## What you have to do
Which lines in the data below contain the word "with"? Copy each of them.
Data Block Start
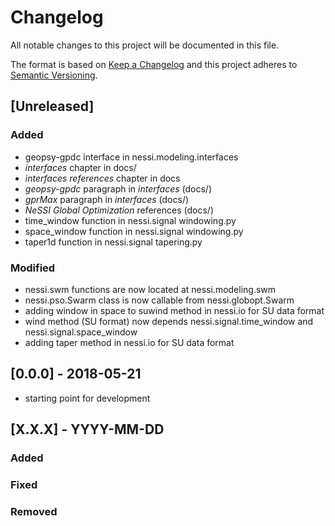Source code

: # Changelog
All notable changes to this project will be documented in this file.

The format is based on [Keep a Changelog](http://keepachangelog.com/en/1.0.0/)
and this project adheres to [Semantic Versioning](http://semver.org/spec/v2.0.0.html).

## [Unreleased]

### Added
- geopsy-gpdc interface in nessi.modeling.interfaces
- *interfaces* chapter in docs/
- *interfaces references* chapter in docs
- *geopsy-gpdc* paragraph in *interfaces* (docs/)
- *gprMax* paragraph in *interfaces* (docs/)
- *NeSSI Global Optimization* references (docs/)
- time_window function in nessi.signal windowing.py
- space_window function in nessi.signal windowing.py
- taper1d function in nessi.signal tapering.py

### Modified
- nessi.swm functions are now located at nessi.modeling.swm
- nessi.pso.Swarm class is now callable from nessi.globopt.Swarm
- adding window in space to suwind method in nessi.io for SU data format
- wind method (SU format) now depends nessi.signal.time_window and nessi.signal.space_window
- adding taper method in nessi.io for SU data format

## [0.0.0] - 2018-05-21
- starting point for development

## [X.X.X] - YYYY-MM-DD
### Added
### Fixed
### Removed
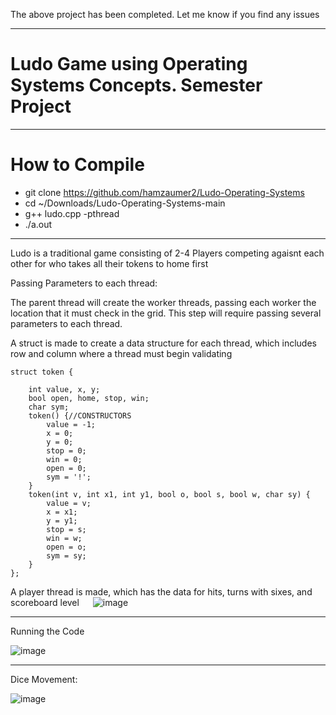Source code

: The above project has been completed. Let me know if you find any issues

***********************************************************************************************************************************

# Ludo Game using Operating Systems Concepts. Semester Project
__________________________________________________________________________________________________________________________________

# How to Compile
* git clone https://github.com/hamzaumer2/Ludo-Operating-Systems
*  cd ~/Downloads/Ludo-Operating-Systems-main
* g++ ludo.cpp -pthread
* ./a.out

   
    
 ************************************************************************************************************************************
 
 
 Ludo is a traditional game consisting of 2-4 Players competing agaisnt each other for who takes all their tokens to home first
 
 Passing Parameters to each thread:

The parent thread will create the worker threads, passing each worker the location that it must check in the grid. This step will require passing several parameters to each thread.

A struct is made to create a data structure for each thread, which includes row and column where a thread must begin validating


    struct token {

        int value, x, y;
        bool open, home, stop, win;
        char sym;
        token() {//CONSTRUCTORS
            value = -1;
            x = 0;
            y = 0;
            stop = 0;
            win = 0;
            open = 0;
            sym = '!';
        }
        token(int v, int x1, int y1, bool o, bool s, bool w, char sy) {
            value = v;
            x = x1;
            y = y1;
            stop = s;
            win = w;
            open = o;
            sym = sy;
        }
    };


A player thread is made, which has the data for hits, turns with sixes, and scoreboard level
 
![image](https://user-images.githubusercontent.com/71342062/169860257-e94fa5c5-cad1-4069-9c44-1507caed862b.png)

--------------------------------------------------------------------------------------------------------------------------------------------


Running the Code

![image](https://user-images.githubusercontent.com/71342062/169882406-414544ff-9e4e-49a8-aa1d-25ebc2af3c8e.png)

______________________________________________________________________________________________________________________________________________

Dice Movement:

![image](https://user-images.githubusercontent.com/71342062/169882610-3844aedf-9007-4324-ab6d-e29d757f6a19.png)
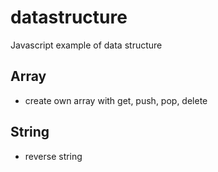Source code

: # datastructure

Javascript example of data structure

## Array

- create own array with get, push, pop, delete

## String

- reverse string
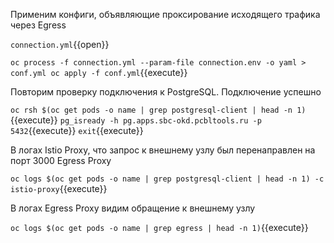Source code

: Применим конфиги, объявляющие проксирование исходящего трафика через Egress

`connection.yml`{{open}}

`oc process -f connection.yml --param-file connection.env -o yaml > conf.yml
oc apply -f conf.yml`{{execute}}

Повторим проверку подключения к PostgreSQL. Подключение успешно

`oc rsh $(oc get pods -o name | grep postgresql-client | head -n 1)`{{execute}}
`pg_isready -h pg.apps.sbc-okd.pcbltools.ru -p 5432`{{execute}}
`exit`{{execute}}

В логах Istio Proxy, что запрос к внешнему узлу был перенаправлен на порт 3000 Egress Proxy

`oc logs $(oc get pods -o name | grep postgresql-client | head -n 1) -c istio-proxy`{{execute}}

В логах Egress Proxy видим обращение к внешнему узлу

`oc logs $(oc get pods -o name | grep egress | head -n 1)`{{execute}}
Data Block End
## Reply
A player thread is made, which has the data for hits, turns with sixes, and scoreboard level
- create own array with get, push, pop, delete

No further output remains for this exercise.